[MD] Fundamental Reality and Creation
Ham Priday
hampday1 at verizon.net
Thu Jul 17 12:05:31 PDT 2008
Marsha and Platt --
[Marsha]:
> Which reality would that be, the inorganic reality, the biological
> reality, the social reality, the intellectual reality or the code of art
> reality? The "absolute reality is a solid block of concrete" analogy
> sounds absurd. According to the MOQ reality is value/process/experience.
[Platt]:
> I have trouble imagining a solid block of concrete without boundaries
> because it is boundaries that make it possible to conceptualize blocks
> and solids. I think in essence (no pun intended}, your theory says
> from one comes many, or from a whole comes parts. No argument there.

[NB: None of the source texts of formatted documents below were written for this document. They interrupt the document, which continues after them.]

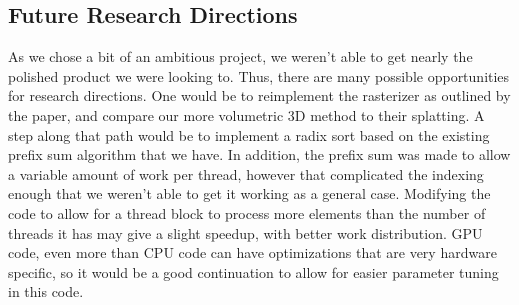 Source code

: \documentclass[12pt, a4paper, twocolumn]{article}
\begin{document}
\subsection{Future Research Directions}
As we chose a bit of an ambitious project, we weren't able to get nearly the polished product we were looking to. Thus, there are many possible opportunities for research directions. One would be to reimplement the rasterizer as outlined by the paper, and compare our more volumetric 3D method to their splatting. A step along that path would be to implement a radix sort based on the existing prefix sum algorithm that we have. In addition, the prefix sum was made to allow a variable amount of work per thread, however that complicated the indexing enough that we weren't able to get it working as a general case. Modifying the code to allow for a thread block to process more elements than the number of threads it has may give a slight speedup, with better work distribution. GPU code, even more than CPU code can have optimizations that are very hardware specific, so it would be a good continuation to allow for easier parameter tuning in this code.




\nocite{*}


\end{document}
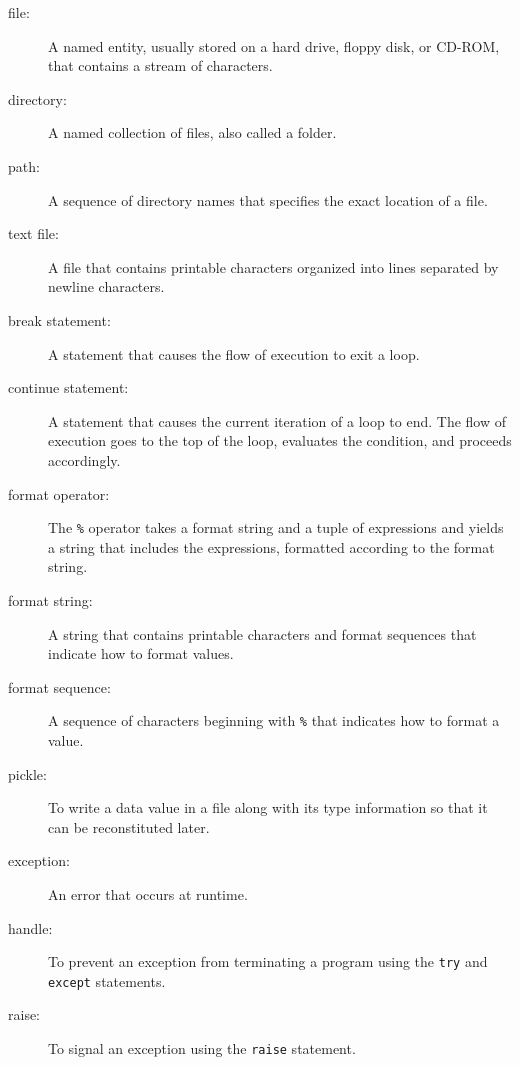 \begin{description}

\item[file:] A named entity, usually stored on a hard drive, floppy disk,
or CD-ROM, that contains a stream of characters.

\item[directory:] A named collection of files, also called a folder.

\item[path:] A sequence of directory names that specifies the
exact location of a file.

\item[text file:] A file that contains printable characters organized
into lines separated by newline characters.

\item[break statement:] A statement that causes the flow of execution
to exit a loop.

\item[continue statement:] A statement that causes the current iteration
of a loop to end.  The flow of execution goes to the top of the loop,
evaluates the condition, and proceeds accordingly.

\item[format operator:] The {\tt \%} operator takes a format
string and a tuple of expressions and yields a string that includes
the expressions, formatted according to the format string.

\item[format string:] A string that contains printable characters
and format sequences that indicate how to format values.

\item[format sequence:] A sequence of characters beginning with
{\tt \%} that indicates how to format a value.

\item[pickle:] To write a data value in a file along with its
type information so that it can be reconstituted later.

\item[exception:] An error that occurs at runtime.

\item[handle:] To prevent an exception from terminating
a program using the {\tt try}
and {\tt except} statements.

\item[raise:] To signal an exception using the {\tt raise}
statement.


\end{description}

There is no question that the concept of a concrete block as ultimate
reality is absurd. I used the analogy of a monolith to make Essence more
tangible to the materialistic mind. And, unlike Marsha, for whom reality is
apparently a tetrad, I view reality as one monolithic absolute. (If there
were four realities, none of them could be absolute.)
Platt's reverse take on 'E pluribus unum', "from one comes many" is
technically correct but suggests no means of transition. The point I was
trying to make is that there is no division without nothingness. Since all
existence is divided, it is a multiplistic system in which nothingness is
the differentiator. I've defined nothingness as an "agent" of creation,
which has caused consternation on the part of logicians who challenge me
with the 'ex nihilo' principle.
Indeed, nothing comes from nothing, in the sense that nothingness cannot
generate the essence of a thing (essent). But, given the potentiality to be
(which is essence), nothingness delineates, abstracts, or patterns the
essent to actualize discrete entities (i.e., beings and events). This
patterning or abstraction of objective otherness is of course the work of
the intellect which, in turn, produces the images or impressions we call
experience. To what extent is this process "creation"?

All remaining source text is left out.